A Day in Our Spring Routine
We wake to church bells and the slap of rain on our balcony or, if it’s one of those clear April days, sunlight that turns the river silver. Coffee at the pastelaria—me a bica, Linda a meia de leite—and a shared pastel de nata because restraint has its limits. We often stop by the market for broad beans and spinach, then loop through the park alongside joggers and students planning exams.
On a whim last week, we took the train to Figueira da Foz, ate grilled fish, and watched a kite festival fill the beach with color. Back home, I simmered a pot of caldo verde while Linda called our daughter and propped the phone by the window so she could watch swallows stitch the sky above the rooftops. Retirement here isn’t grand gestures; it’s the daily accumulation of small, good things.

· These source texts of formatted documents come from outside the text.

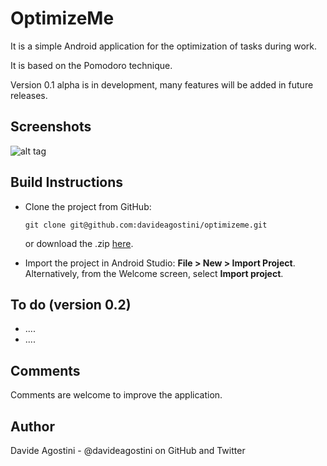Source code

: # OptimizeMe
It is a simple Android application for the optimization of tasks during work. 

It is based on the Pomodoro technique.

Version 0.1 alpha is in development, many features will be added in future releases.

## Screenshots

![alt tag](https://raw.github.com/davideagostini/optimizeme/master/images/screenshots.png)

## Build Instructions
 
- Clone the project from GitHub: 
   ```
   git clone git@github.com:davideagostini/optimizeme.git
   ```
   or download the .zip [here](https://github.com/davideagostini/optimizeme/archive/master.zip).

- Import the project in Android Studio: **File > New > Import Project**.
  Alternatively, from the Welcome screen, select **Import project**.

## To do (version 0.2)
* ....
* ....

## Comments
Comments are welcome to improve the application.

## Author
Davide Agostini - @davideagostini on GitHub and Twitter


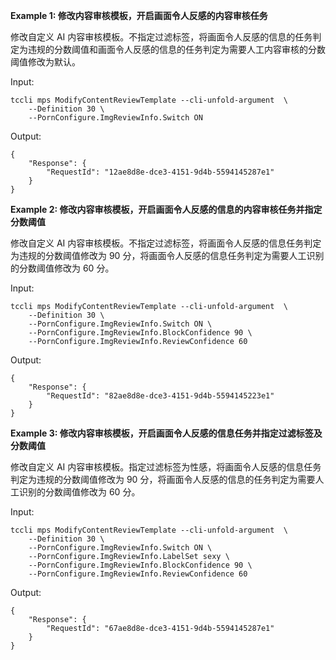 **Example 1: 修改内容审核模板，开启画面令人反感的内容审核任务**

修改自定义 AI 内容审核模板。不指定过滤标签，将画面令人反感的信息的任务判定为违规的分数阈值和画面令人反感的信息的任务判定为需要人工内容审核的分数阈值修改为默认。

Input: 

```
tccli mps ModifyContentReviewTemplate --cli-unfold-argument  \
    --Definition 30 \
    --PornConfigure.ImgReviewInfo.Switch ON
```

Output: 
```
{
    "Response": {
        "RequestId": "12ae8d8e-dce3-4151-9d4b-5594145287e1"
    }
}
```

**Example 2: 修改内容审核模板，开启画面令人反感的信息的内容审核任务并指定分数阈值**

修改自定义 AI 内容审核模板。不指定过滤标签，将画面令人反感的信息任务判定为违规的分数阈值修改为 90 分，将画面令人反感的信息任务判定为需要人工识别的分数阈值修改为 60 分。

Input: 

```
tccli mps ModifyContentReviewTemplate --cli-unfold-argument  \
    --Definition 30 \
    --PornConfigure.ImgReviewInfo.Switch ON \
    --PornConfigure.ImgReviewInfo.BlockConfidence 90 \
    --PornConfigure.ImgReviewInfo.ReviewConfidence 60
```

Output: 
```
{
    "Response": {
        "RequestId": "82ae8d8e-dce3-4151-9d4b-5594145223e1"
    }
}
```

**Example 3: 修改内容审核模板，开启画面令人反感的信息任务并指定过滤标签及分数阈值**

修改自定义 AI 内容审核模板。指定过滤标签为性感，将画面令人反感的信息任务判定为违规的分数阈值修改为 90 分，将画面令人反感的信息的任务判定为需要人工识别的分数阈值修改为 60 分。

Input: 

```
tccli mps ModifyContentReviewTemplate --cli-unfold-argument  \
    --Definition 30 \
    --PornConfigure.ImgReviewInfo.Switch ON \
    --PornConfigure.ImgReviewInfo.LabelSet sexy \
    --PornConfigure.ImgReviewInfo.BlockConfidence 90 \
    --PornConfigure.ImgReviewInfo.ReviewConfidence 60
```

Output: 
```
{
    "Response": {
        "RequestId": "67ae8d8e-dce3-4151-9d4b-5594145287e1"
    }
}
```

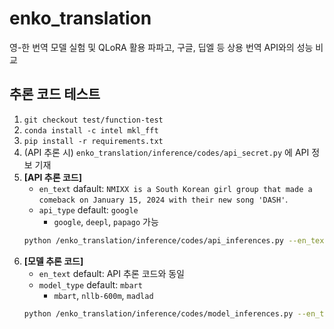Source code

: # enko_translation

영-한 번역 모델 실험 및 QLoRA 활용
파파고, 구글, 딥엘 등 상용 번역 API와의 성능 비교

## 추론 코드 테스트
1. `git checkout test/function-test`
2. `conda install -c intel mkl_fft`
3. `pip install -r requirements.txt`
4. (API 추론 시) `enko_translation/inference/codes/api_secret.py` 에 API 정보 기재
5. __[API 추론 코드]__
    - `en_text` dafault: `NMIXX is a South Korean girl group that made a comeback on January 15, 2024 with their new song 'DASH'`.
    - `api_type` default: `google`
        - `google`, `deepl`, `papago` 가능
    ```bash
    python /enko_translation/inference/codes/api_inferences.py --en_text='ENGLISH_TEXT' --api_type='API_TYPE'
    ```
6. __[모델 추론 코드]__
    - `en_text` default: API 추론 코드와 동일
    - `model_type` default: `mbart`
        - `mbart`, `nllb-600m`, `madlad`
    ```bash
    python /enko_translation/inference/codes/model_inferences.py --en_text='ENGLISH_TEXT' --model_type'MODEL_TYPE'
    ```
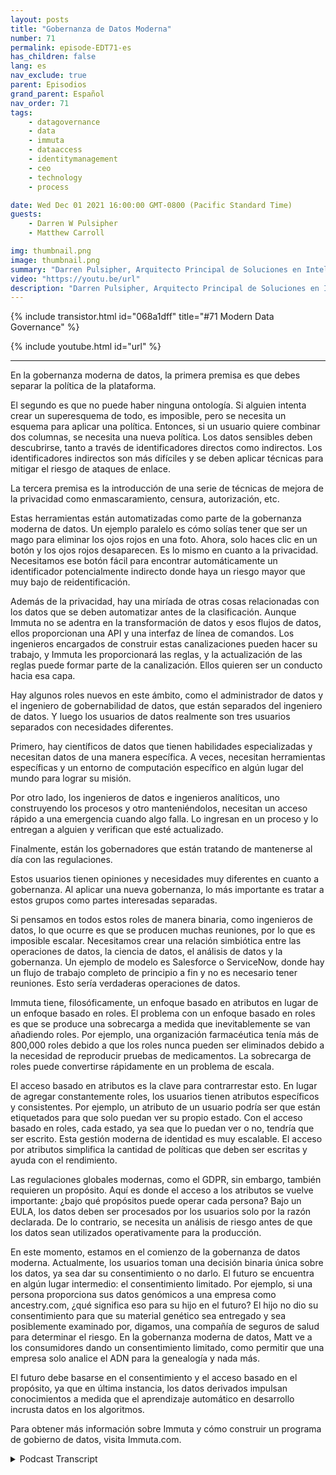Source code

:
 ```yaml
---
layout: posts
title: "Gobernanza de Datos Moderna"
number: 71
permalink: episode-EDT71-es
has_children: false
lang: es
nav_exclude: true
parent: Episodios
grand_parent: Español
nav_order: 71
tags:
    - datagovernance
    - data
    - immuta
    - dataaccess
    - identitymanagement
    - ceo
    - technology
    - process

date: Wed Dec 01 2021 16:00:00 GMT-0800 (Pacific Standard Time)
guests:
    - Darren W Pulsipher
    - Matthew Carroll

img: thumbnail.png
image: thumbnail.png
summary: "Darren Pulsipher, Arquitecto Principal de Soluciones en Intel, continúa su discusión en profundidad sobre la realidad y el futuro de la gobernanza moderna de datos con Matthew Carroll, CEO de Immuta. En este episodio, discuten la clasificación de datos, políticas y gobernanza."
video: "https://youtu.be/url"
description: "Darren Pulsipher, Arquitecto Principal de Soluciones en Intel, continúa su discusión en profundidad sobre la realidad y el futuro de la gobernanza moderna de datos con Matthew Carroll, CEO de Immuta. En este episodio, discuten la clasificación de datos, políticas y gobernanza."
---
```


<div>
{% include transistor.html id="068a1dff" title="#71 Modern Data Governance" %}

{% include youtube.html id="url" %}
</div>

---

En la gobernanza moderna de datos, la primera premisa es que debes separar la política de la plataforma.

El segundo es que no puede haber ninguna ontología. Si alguien intenta crear un superesquema de todo, es imposible, pero se necesita un esquema para aplicar una política. Entonces, si un usuario quiere combinar dos columnas, se necesita una nueva política. Los datos sensibles deben descubrirse, tanto a través de identificadores directos como indirectos. Los identificadores indirectos son más difíciles y se deben aplicar técnicas para mitigar el riesgo de ataques de enlace.

La tercera premisa es la introducción de una serie de técnicas de mejora de la privacidad como enmascaramiento, censura, autorización, etc.

Estas herramientas están automatizadas como parte de la gobernanza moderna de datos. Un ejemplo paralelo es cómo solías tener que ser un mago para eliminar los ojos rojos en una foto. Ahora, solo haces clic en un botón y los ojos rojos desaparecen. Es lo mismo en cuanto a la privacidad. Necesitamos ese botón fácil para encontrar automáticamente un identificador potencialmente indirecto donde haya un riesgo mayor que muy bajo de reidentificación.

Además de la privacidad, hay una miríada de otras cosas relacionadas con los datos que se deben automatizar antes de la clasificación. Aunque Immuta no se adentra en la transformación de datos y esos flujos de datos, ellos proporcionan una API y una interfaz de línea de comandos. Los ingenieros encargados de construir estas canalizaciones pueden hacer su trabajo, y Immuta les proporcionará las reglas, y la actualización de las reglas puede formar parte de la canalización. Ellos quieren ser un conducto hacia esa capa.

Hay algunos roles nuevos en este ámbito, como el administrador de datos y el ingeniero de gobernabilidad de datos, que están separados del ingeniero de datos. Y luego los usuarios de datos realmente son tres usuarios separados con necesidades diferentes.

Primero, hay científicos de datos que tienen habilidades especializadas y necesitan datos de una manera específica. A veces, necesitan herramientas específicas y un entorno de computación específico en algún lugar del mundo para lograr su misión.

Por otro lado, los ingenieros de datos e ingenieros analíticos, uno construyendo los procesos y otro manteniéndolos, necesitan un acceso rápido a una emergencia cuando algo falla. Lo ingresan en un proceso y lo entregan a alguien y verifican que esté actualizado.

Finalmente, están los gobernadores que están tratando de mantenerse al día con las regulaciones.

Estos usuarios tienen opiniones y necesidades muy diferentes en cuanto a gobernanza. Al aplicar una nueva gobernanza, lo más importante es tratar a estos grupos como partes interesadas separadas.

Si pensamos en todos estos roles de manera binaria, como ingenieros de datos, lo que ocurre es que se producen muchas reuniones, por lo que es imposible escalar. Necesitamos crear una relación simbiótica entre las operaciones de datos, la ciencia de datos, el análisis de datos y la gobernanza. Un ejemplo de modelo es Salesforce o ServiceNow, donde hay un flujo de trabajo completo de principio a fin y no es necesario tener reuniones. Esto sería verdaderas operaciones de datos.

Immuta tiene, filosóficamente, un enfoque basado en atributos en lugar de un enfoque basado en roles. El problema con un enfoque basado en roles es que se produce una sobrecarga a medida que inevitablemente se van añadiendo roles. Por ejemplo, una organización farmacéutica tenía más de 800,000 roles debido a que los roles nunca pueden ser eliminados debido a la necesidad de reproducir pruebas de medicamentos. La sobrecarga de roles puede convertirse rápidamente en un problema de escala.

El acceso basado en atributos es la clave para contrarrestar esto. En lugar de agregar constantemente roles, los usuarios tienen atributos específicos y consistentes. Por ejemplo, un atributo de un usuario podría ser que están etiquetados para que solo puedan ver su propio estado. Con el acceso basado en roles, cada estado, ya sea que lo puedan ver o no, tendría que ser escrito. Esta gestión moderna de identidad es muy escalable. El acceso por atributos simplifica la cantidad de políticas que deben ser escritas y ayuda con el rendimiento.

Las regulaciones globales modernas, como el GDPR, sin embargo, también requieren un propósito. Aquí es donde el acceso a los atributos se vuelve importante: ¿bajo qué propósitos puede operar cada persona? Bajo un EULA, los datos deben ser procesados por los usuarios solo por la razón declarada. De lo contrario, se necesita un análisis de riesgo antes de que los datos sean utilizados operativamente para la producción.

En este momento, estamos en el comienzo de la gobernanza de datos moderna. Actualmente, los usuarios toman una decisión binaria única sobre los datos, ya sea dar su consentimiento o no darlo. El futuro se encuentra en algún lugar intermedio: el consentimiento limitado. Por ejemplo, si una persona proporciona sus datos genómicos a una empresa como ancestry.com, ¿qué significa eso para su hijo en el futuro? El hijo no dio su consentimiento para que su material genético sea entregado y sea posiblemente examinado por, digamos, una compañía de seguros de salud para determinar el riesgo. En la gobernanza moderna de datos, Matt ve a los consumidores dando un consentimiento limitado, como permitir que una empresa solo analice el ADN para la genealogía y nada más.

El futuro debe basarse en el consentimiento y el acceso basado en el propósito, ya que en última instancia, los datos derivados impulsan conocimientos a medida que el aprendizaje automático en desarrollo incrusta datos en los algoritmos.

Para obtener más información sobre Immuta y cómo construir un programa de gobierno de datos, visita Immuta.com.



<details>
<summary> Podcast Transcript </summary>

<p></p>

</details>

The Hard Stuff We Didn’t Post on Social Media
Bureaucracy can be opaque. Our residence appointment was rescheduled twice, and one time we waited two hours past the slot while clutching our folder like a talisman. It’s not that people aren’t helpful—they are—but systems move at their pace. We also underestimated how tiring it is to be new at everything. A trip to the bank can take the energy of a school day.
Homesickness visited at odd times—standing in a supermarket aisle unable to find oatmeal, or hearing a song from the ‘80s outside a pharmacy. The antidote has been permission to miss what we left, and curiosity about what we’re gaining.

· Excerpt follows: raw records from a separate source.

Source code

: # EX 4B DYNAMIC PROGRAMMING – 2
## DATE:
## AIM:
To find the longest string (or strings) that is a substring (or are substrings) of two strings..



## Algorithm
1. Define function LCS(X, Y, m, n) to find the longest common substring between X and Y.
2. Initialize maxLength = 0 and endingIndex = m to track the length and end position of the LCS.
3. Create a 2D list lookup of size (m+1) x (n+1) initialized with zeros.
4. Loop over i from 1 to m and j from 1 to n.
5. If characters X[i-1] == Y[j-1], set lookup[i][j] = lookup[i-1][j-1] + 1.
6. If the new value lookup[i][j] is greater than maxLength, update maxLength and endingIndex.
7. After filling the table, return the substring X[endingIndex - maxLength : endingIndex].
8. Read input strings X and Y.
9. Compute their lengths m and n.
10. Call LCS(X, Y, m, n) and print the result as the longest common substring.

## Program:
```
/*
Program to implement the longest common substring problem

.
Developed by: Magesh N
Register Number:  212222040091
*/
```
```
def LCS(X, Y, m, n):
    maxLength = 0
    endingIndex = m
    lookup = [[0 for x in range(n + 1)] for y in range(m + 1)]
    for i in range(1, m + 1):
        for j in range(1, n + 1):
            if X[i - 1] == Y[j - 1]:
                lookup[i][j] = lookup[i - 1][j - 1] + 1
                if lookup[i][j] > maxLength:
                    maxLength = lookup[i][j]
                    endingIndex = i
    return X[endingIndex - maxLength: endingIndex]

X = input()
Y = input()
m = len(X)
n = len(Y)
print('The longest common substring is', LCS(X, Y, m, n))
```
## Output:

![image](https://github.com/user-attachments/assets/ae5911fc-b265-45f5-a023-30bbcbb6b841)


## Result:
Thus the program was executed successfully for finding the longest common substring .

If You’re Considering the Same Path
- Scout multiple cities and seasons. Portugal in August and Portugal in April are different planets.

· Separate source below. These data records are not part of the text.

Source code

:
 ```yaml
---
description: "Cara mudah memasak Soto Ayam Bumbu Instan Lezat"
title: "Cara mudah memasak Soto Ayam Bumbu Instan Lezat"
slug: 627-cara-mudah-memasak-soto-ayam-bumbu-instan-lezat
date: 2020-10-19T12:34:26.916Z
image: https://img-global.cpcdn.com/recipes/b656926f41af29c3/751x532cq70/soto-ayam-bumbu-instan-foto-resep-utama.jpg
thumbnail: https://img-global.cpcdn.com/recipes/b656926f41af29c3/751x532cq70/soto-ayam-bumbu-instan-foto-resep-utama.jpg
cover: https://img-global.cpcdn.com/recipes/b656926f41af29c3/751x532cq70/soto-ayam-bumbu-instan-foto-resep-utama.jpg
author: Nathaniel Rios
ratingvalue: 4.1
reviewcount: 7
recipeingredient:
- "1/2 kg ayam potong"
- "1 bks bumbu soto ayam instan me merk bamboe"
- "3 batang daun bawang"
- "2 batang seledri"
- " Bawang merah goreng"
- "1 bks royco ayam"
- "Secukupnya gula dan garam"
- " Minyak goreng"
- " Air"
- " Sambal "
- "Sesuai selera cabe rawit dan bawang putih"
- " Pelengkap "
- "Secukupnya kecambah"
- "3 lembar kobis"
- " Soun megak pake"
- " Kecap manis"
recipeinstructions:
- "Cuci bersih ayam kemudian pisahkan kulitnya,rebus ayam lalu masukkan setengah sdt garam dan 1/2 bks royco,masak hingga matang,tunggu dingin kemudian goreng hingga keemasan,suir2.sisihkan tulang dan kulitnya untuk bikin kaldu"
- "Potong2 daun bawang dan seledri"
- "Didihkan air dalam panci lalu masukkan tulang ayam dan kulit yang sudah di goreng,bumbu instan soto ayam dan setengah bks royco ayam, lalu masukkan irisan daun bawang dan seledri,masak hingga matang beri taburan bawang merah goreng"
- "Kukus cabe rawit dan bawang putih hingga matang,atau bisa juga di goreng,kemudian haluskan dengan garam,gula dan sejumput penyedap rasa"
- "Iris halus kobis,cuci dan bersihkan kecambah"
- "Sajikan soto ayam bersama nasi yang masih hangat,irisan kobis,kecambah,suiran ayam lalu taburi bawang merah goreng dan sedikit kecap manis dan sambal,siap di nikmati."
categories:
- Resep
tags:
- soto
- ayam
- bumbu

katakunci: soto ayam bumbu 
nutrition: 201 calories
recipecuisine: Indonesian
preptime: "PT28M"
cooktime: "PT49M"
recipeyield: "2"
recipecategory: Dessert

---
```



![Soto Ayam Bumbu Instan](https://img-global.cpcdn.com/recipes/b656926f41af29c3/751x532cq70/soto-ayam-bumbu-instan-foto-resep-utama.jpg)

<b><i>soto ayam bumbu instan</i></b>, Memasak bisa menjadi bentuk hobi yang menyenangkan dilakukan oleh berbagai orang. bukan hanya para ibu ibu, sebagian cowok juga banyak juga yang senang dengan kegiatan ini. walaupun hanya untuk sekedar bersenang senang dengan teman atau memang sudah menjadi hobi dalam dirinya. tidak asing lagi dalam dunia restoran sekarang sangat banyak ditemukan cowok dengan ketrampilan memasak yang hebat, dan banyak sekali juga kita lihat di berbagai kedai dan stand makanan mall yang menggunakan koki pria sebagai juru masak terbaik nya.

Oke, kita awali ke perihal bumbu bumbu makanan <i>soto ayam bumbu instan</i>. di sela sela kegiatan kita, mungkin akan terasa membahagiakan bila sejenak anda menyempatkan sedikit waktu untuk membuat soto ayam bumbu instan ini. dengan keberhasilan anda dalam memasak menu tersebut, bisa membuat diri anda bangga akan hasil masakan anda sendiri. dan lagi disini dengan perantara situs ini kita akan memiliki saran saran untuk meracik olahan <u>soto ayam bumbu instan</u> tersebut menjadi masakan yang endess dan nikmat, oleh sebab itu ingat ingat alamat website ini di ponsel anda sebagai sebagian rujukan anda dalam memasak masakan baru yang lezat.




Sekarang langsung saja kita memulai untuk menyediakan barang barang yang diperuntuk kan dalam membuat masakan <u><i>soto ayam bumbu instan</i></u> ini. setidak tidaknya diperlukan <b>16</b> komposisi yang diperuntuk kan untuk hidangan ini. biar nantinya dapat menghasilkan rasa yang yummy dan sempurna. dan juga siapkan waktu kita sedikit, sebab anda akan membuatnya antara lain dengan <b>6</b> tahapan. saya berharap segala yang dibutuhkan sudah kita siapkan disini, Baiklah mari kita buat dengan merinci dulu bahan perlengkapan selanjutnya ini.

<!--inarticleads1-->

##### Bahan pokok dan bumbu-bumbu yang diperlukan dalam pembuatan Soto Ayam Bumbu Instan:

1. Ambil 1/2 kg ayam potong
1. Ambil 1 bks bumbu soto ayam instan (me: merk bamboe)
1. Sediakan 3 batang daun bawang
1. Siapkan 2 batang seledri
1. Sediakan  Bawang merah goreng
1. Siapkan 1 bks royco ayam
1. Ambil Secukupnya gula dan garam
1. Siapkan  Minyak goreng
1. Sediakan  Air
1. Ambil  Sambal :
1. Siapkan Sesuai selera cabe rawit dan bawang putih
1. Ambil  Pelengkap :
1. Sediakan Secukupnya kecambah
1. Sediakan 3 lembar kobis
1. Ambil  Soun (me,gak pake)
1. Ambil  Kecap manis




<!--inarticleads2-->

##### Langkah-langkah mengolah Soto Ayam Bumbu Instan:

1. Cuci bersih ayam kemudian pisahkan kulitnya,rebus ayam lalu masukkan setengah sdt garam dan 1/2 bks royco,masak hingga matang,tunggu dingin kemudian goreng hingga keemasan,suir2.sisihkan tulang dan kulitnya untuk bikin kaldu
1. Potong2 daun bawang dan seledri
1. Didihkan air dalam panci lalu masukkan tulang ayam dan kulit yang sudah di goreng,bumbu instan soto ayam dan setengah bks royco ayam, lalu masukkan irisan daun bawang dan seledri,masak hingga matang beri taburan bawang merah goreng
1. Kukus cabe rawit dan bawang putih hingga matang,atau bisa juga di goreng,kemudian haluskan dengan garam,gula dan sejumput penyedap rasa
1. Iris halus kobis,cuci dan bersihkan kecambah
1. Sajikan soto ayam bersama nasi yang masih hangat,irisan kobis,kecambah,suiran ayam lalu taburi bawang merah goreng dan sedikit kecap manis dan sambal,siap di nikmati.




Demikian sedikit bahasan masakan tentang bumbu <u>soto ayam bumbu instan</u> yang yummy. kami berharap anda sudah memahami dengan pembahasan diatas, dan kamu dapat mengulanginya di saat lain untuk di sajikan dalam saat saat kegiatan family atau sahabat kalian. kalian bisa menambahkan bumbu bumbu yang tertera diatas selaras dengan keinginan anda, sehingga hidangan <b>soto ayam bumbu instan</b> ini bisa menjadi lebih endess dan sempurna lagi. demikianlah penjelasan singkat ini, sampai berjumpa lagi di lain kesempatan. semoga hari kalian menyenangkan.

- Budget for the unexpected—visa translations, extra housing deposits, and the cost of your own impatience.
- Learn key phrases before you arrive; take a class once you do. It’s not just politeness—it unlocks kindness.
- Use both public and private healthcare. Register early for the SNS, and keep a private plan to bridge gaps.
- Build a routine. The fastest way to belong is to become predictable in a few places.
What We’ve Found
We didn’t come to Portugal to reinvent ourselves. We came to live a life that felt softer at the edges, where afternoons could stretch and worries could shrink. This spring, a year in, we know which bus driver nods when we board, where the best cod cakes are fried to order, and how to tape carnations into our window for April 25th. We’re still learning the language of a place that has made room for us, kindly and without fuss.
If you find yourself at a similar crossroad with a folder of documents and a hopeful heart, know that the road is walkable. Wear good shoes. Pack patience. And keep a little space in your suitcase for oranges.